Esistono anche opere più intimiste, centrate sull’anima del pilota, come Un attimo, una vita di Sydney Pollack. Il film esplora l’interiorità del pilota Bobby Deerfield, interpretato da Al Pacino, e rappresenta il tentativo di fondere melodramma e corse automobilistiche. Racconta la presa di coscienza di un uomo freddo, dedito solo al lavoro, che corre in Formula 1 “perché è tutto più dolce quando si rischia”. Ma quando l’amore e la morte bussano alla sua porta, è costretto a cambiare. Il film, tratto dal romanzo Il cielo non ha preferenze di Erich Maria Remarque, offre una visione inedita del pilota.
Un altro film estremamente intimista e segnato dalla morte è Ferrari di Michael Mann. Allarga il genere del film sulla Formula 1, scavando nella psicologia di un costruttore di sogni, dove la morte è sempre presente. Quando arriva, non sorprende: è la conseguenza naturale di quanto visto. Il Ferrari di Mann è un uomo che costruisce macchine per correre sempre più veloce, incurante delle conseguenze: un moderno dio della velocità, proiettato nel futuro, senza pensare al presente.

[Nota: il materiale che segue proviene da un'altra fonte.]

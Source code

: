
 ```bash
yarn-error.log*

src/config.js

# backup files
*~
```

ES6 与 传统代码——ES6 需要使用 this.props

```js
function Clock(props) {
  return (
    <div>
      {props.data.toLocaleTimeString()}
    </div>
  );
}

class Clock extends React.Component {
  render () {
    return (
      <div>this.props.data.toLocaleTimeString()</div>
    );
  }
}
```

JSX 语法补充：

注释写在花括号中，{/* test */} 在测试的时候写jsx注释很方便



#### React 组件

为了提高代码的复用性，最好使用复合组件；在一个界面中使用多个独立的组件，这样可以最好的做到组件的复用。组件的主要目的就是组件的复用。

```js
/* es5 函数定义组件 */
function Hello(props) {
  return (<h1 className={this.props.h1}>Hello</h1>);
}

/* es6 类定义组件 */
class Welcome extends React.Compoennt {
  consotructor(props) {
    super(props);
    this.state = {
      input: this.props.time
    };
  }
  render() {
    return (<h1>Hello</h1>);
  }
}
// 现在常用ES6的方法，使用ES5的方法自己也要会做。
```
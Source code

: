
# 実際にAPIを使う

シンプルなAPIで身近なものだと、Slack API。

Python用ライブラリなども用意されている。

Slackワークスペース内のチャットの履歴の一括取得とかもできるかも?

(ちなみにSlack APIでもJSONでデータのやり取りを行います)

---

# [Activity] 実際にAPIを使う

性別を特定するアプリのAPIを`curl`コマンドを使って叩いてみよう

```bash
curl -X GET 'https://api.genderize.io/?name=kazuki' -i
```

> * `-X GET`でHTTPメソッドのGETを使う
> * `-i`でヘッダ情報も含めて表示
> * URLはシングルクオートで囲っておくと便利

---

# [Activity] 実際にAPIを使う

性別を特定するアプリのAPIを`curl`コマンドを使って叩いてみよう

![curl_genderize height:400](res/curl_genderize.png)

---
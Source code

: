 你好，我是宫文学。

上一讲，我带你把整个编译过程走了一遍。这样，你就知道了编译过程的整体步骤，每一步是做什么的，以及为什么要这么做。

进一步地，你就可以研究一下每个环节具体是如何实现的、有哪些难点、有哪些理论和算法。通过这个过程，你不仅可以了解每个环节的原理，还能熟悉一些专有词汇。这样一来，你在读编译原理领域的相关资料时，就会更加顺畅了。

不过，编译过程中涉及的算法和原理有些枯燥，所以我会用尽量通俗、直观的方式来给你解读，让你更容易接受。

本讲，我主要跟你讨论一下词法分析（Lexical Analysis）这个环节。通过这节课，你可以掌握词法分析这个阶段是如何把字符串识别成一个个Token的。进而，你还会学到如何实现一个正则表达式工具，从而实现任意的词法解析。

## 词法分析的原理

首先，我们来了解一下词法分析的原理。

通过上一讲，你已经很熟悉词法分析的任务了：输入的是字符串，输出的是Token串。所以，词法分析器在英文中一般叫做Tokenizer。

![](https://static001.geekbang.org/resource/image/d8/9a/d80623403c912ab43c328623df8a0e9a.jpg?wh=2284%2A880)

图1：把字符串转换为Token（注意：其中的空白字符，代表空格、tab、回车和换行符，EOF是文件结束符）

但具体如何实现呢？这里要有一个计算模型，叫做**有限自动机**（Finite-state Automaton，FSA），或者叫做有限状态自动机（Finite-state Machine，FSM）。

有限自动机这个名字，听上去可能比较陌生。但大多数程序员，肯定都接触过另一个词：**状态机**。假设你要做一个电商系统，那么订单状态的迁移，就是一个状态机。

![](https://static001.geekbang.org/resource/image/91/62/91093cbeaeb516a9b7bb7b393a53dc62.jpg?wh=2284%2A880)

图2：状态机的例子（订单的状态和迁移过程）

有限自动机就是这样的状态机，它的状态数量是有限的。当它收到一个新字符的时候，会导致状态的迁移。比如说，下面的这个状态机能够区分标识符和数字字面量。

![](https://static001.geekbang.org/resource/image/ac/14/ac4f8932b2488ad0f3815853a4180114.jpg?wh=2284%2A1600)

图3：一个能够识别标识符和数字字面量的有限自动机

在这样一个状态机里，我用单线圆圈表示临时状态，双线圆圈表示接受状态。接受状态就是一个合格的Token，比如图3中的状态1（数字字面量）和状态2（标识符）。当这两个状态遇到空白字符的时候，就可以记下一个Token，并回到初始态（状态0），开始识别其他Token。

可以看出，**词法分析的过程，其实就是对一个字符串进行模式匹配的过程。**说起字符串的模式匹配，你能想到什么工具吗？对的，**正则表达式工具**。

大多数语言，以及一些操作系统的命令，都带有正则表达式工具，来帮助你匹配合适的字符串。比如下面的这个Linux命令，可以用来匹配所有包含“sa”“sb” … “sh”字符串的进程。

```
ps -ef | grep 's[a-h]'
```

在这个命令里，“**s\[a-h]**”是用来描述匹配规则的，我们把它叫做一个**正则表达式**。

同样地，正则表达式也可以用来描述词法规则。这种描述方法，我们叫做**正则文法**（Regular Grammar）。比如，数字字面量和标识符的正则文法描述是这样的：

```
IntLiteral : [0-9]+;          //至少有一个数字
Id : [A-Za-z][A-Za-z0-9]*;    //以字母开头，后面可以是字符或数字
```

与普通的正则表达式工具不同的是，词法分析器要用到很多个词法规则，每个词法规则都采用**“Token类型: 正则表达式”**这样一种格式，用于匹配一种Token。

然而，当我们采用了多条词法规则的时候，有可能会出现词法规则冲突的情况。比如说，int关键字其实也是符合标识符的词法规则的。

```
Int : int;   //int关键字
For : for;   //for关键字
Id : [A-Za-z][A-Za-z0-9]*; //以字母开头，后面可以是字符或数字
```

Netflix, sempre attenta agli interessi del pubblico, ha prodotto la serie brasiliana Senna, incentrata su Ayrton Senna, il pilota più celebrato dal cinema di finzione e documentaristico. Lo stesso F1 gli rende un piccolo omaggio. Non solo le sue vittorie, tre titoli mondiali, ma anche la sua tragica morte, hanno affascinato il mondo del cinema, a partire dal documentario Senna di Asif Kapadia del 2010. Nel 2021, Netflix ha lanciato anche Formula 1: Drive to Survive, una serie documentaria che segue i piloti nella preparazione, nelle gare e nelle loro vite. Giunta alla settima stagione, ha conquistato il pubblico grazie al suo tono crudo, al montaggio adrenalinico e alla vicinanza ai protagonisti.
E l’Italia? Pur essendo patria del circuito di Monza e della Ferrari, il cinema italiano, salvo rari casi, sembra immune al fascino delle corse. Un’eccezione è Formula Uno – Nell’inferno del Grand Prix di Guido Malatesta, regista noto per le commedie sexy e i film d’avventura degli anni ’70: trama simile ad altri film del genere, ma con una forte estetica seventies e una certa ingenuità stilistica. Forse il più grande tributo italiano all’automobile e alla Formula 1 è musicale: l’album Automobili di Lucio Dalla, concept dedicato al mondo delle corse, con brani come Nuvolari, dedicato al leggendario pilota, e Il motore del 2000, che riflette sull’auto come simbolo del boom economico e del futuro. L’automobile diventa così specchio di un paese che cambia.
Nel futuro ci aspetta Maserati: The Brothers di Robert Moresco, attualmente in produzione, con un cast d’eccezione: Al Pacino, Anthony Hopkins, Andy Garcia e Jessica Alba. Chissà se il film affronterà anche l’epoca in cui la casa automobilistica corse in Formula 1.